In Asia, Japan is like a core enforcer. The rapid devaluation of the yen will seriously impact the asset pricing in Southeast Asian countries and hit their export markets. Due to the extremely low cost of borrowing in yen, speculators can borrow yen, exchange it for US dollars, enter the markets of Southeast Asian countries, drive up asset prices, and inflate asset bubbles. When stock and real estate prices soar, these speculators can profit and then exchange back to yen. This way, speculators can profit again from the appreciation of the US dollar against the yen. Ultimately, it is the people of Southeast Asia who silently bear the brunt. Therefore, Japan, as the enforcer, may not suffer in this devaluation of the yen and is highly likely to be one of the biggest winners.

However, the benefits to the Japanese people are limited. The biggest problem with the devaluation of the yen is inflation, which also inflicts the greatest damage on the people. If one understands this, they may understand the reason why Shinzo Abe was assassinated. He wanted to serve the people, but the big brother disagreed, and the result was his own demise.

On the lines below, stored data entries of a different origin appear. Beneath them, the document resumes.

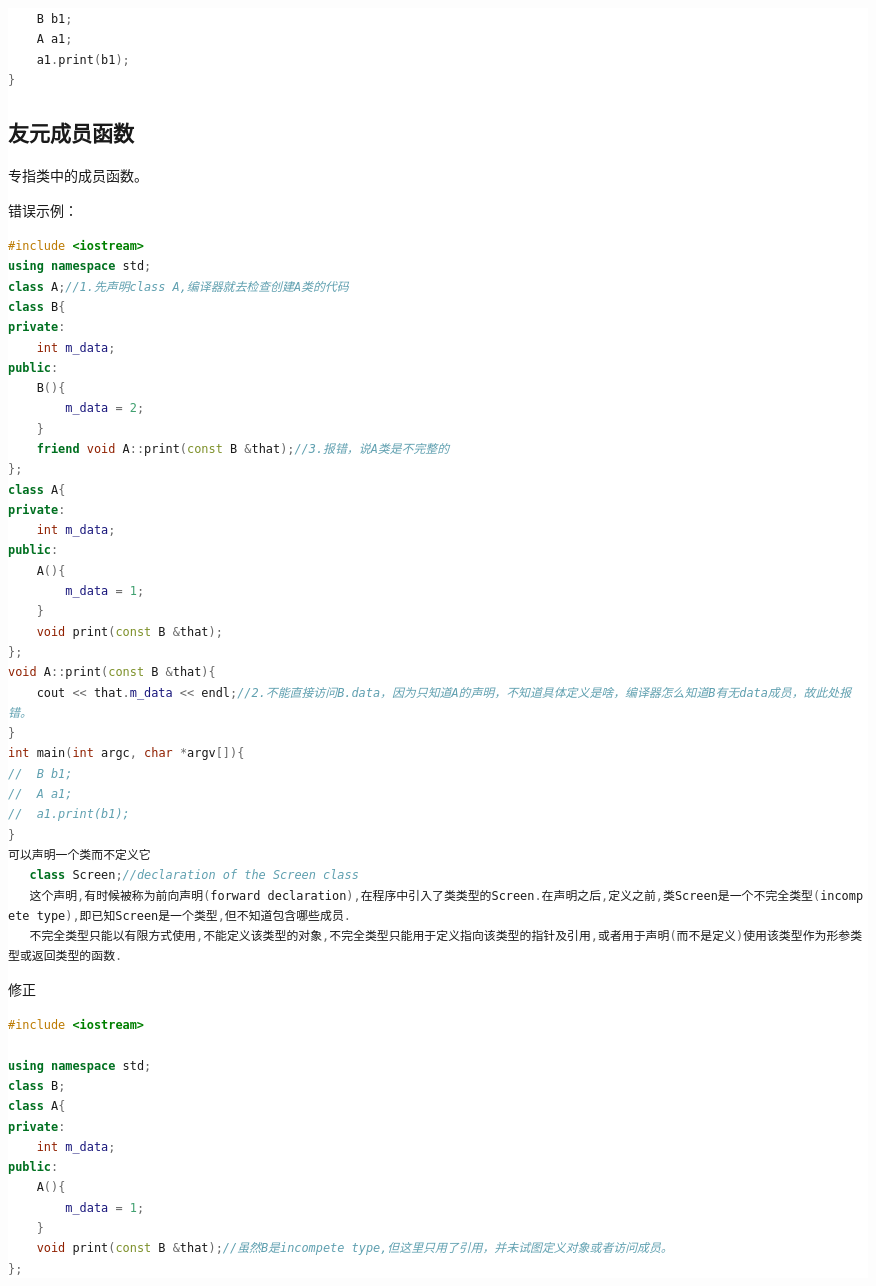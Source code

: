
 ```c++
	B b1;
	A a1;
	a1.print(b1);
}
```

## 友元成员函数

专指类中的成员函数。

错误示例：

```c++
#include <iostream>
using namespace std;
class A;//1.先声明class A,编译器就去检查创建A类的代码
class B{
private:
	int m_data;
public:
	B(){
		m_data = 2;
	}
  	friend void A::print(const B &that);//3.报错，说A类是不完整的
};
class A{
private:
	int m_data;
public:
	A(){
		m_data = 1;
	}
	void print(const B &that);
};
void A::print(const B &that){
	cout << that.m_data << endl;//2.不能直接访问B.data，因为只知道A的声明，不知道具体定义是啥，编译器怎么知道B有无data成员，故此处报错。
}
int main(int argc, char *argv[]){
//	B b1;
//	A a1;
//	a1.print(b1);
}
可以声明一个类而不定义它
   class Screen;//declaration of the Screen class
   这个声明,有时候被称为前向声明(forward declaration),在程序中引入了类类型的Screen.在声明之后,定义之前,类Screen是一个不完全类型(incompete type),即已知Screen是一个类型,但不知道包含哪些成员.
   不完全类型只能以有限方式使用,不能定义该类型的对象,不完全类型只能用于定义指向该类型的指针及引用,或者用于声明(而不是定义)使用该类型作为形参类型或返回类型的函数.
```

修正

```c++
#include <iostream>

using namespace std;
class B;
class A{
private:
	int m_data;
public:
	A(){
		m_data = 1;
	}
	void print(const B &that);//虽然B是incompete type,但这里只用了引用，并未试图定义对象或者访问成员。
};
```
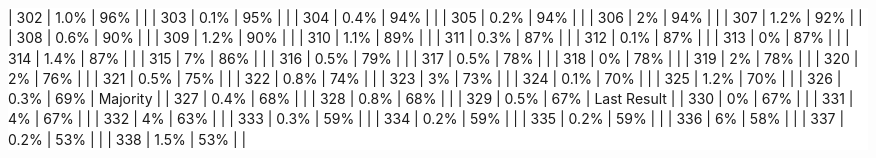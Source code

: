 | 302 | 1.0% | 96% |  |
| 303 | 0.1% | 95% |  |
| 304 | 0.4% | 94% |  |
| 305 | 0.2% | 94% |  |
| 306 | 2% | 94% |  |
| 307 | 1.2% | 92% |  |
| 308 | 0.6% | 90% |  |
| 309 | 1.2% | 90% |  |
| 310 | 1.1% | 89% |  |
| 311 | 0.3% | 87% |  |
| 312 | 0.1% | 87% |  |
| 313 | 0% | 87% |  |
| 314 | 1.4% | 87% |  |
| 315 | 7% | 86% |  |
| 316 | 0.5% | 79% |  |
| 317 | 0.5% | 78% |  |
| 318 | 0% | 78% |  |
| 319 | 2% | 78% |  |
| 320 | 2% | 76% |  |
| 321 | 0.5% | 75% |  |
| 322 | 0.8% | 74% |  |
| 323 | 3% | 73% |  |
| 324 | 0.1% | 70% |  |
| 325 | 1.2% | 70% |  |
| 326 | 0.3% | 69% | Majority |
| 327 | 0.4% | 68% |  |
| 328 | 0.8% | 68% |  |
| 329 | 0.5% | 67% | Last Result |
| 330 | 0% | 67% |  |
| 331 | 4% | 67% |  |
| 332 | 4% | 63% |  |
| 333 | 0.3% | 59% |  |
| 334 | 0.2% | 59% |  |
| 335 | 0.2% | 59% |  |
| 336 | 6% | 58% |  |
| 337 | 0.2% | 53% |  |
| 338 | 1.5% | 53% |  |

In summary, the instability in Asia is slowly unfolding through a non-shooting financial war. This is compounded by the instability between Israel and Iran in the Middle East, as well as the containment between Russia and Ukraine. The resurgence of US bond yields, the rise of gold and BTC, these factors are not coincidental. Once Iran blocks the Strait of Hormuz, Russia and Ukraine reignite the flames of war, and the prices of oil and natural gas soar, leading to high inflation. The Federal Reserve will once again raise interest rates in the name of inflation, for example, if the yield on 10-year US Treasury bonds rises to 7%-8%, global capital will once again be sucked back into the US dollar. High interest rates will also trigger a crisis in the US banking industry. At a critical juncture, the Federal Reserve will lower interest rates, and in this give and take, the wool will be sheared even more thoroughly, with Asia being the most likely target. The Americans are also worried about this situation, which is why they have visited China for negotiations multiple times, but the results so far have been unsatisfactory. We need to be very vigilant about the possibility of the above-mentioned situation occurring this year, until the Federal Reserve lowers interest rates, it is crucial to keep some bullets in hand!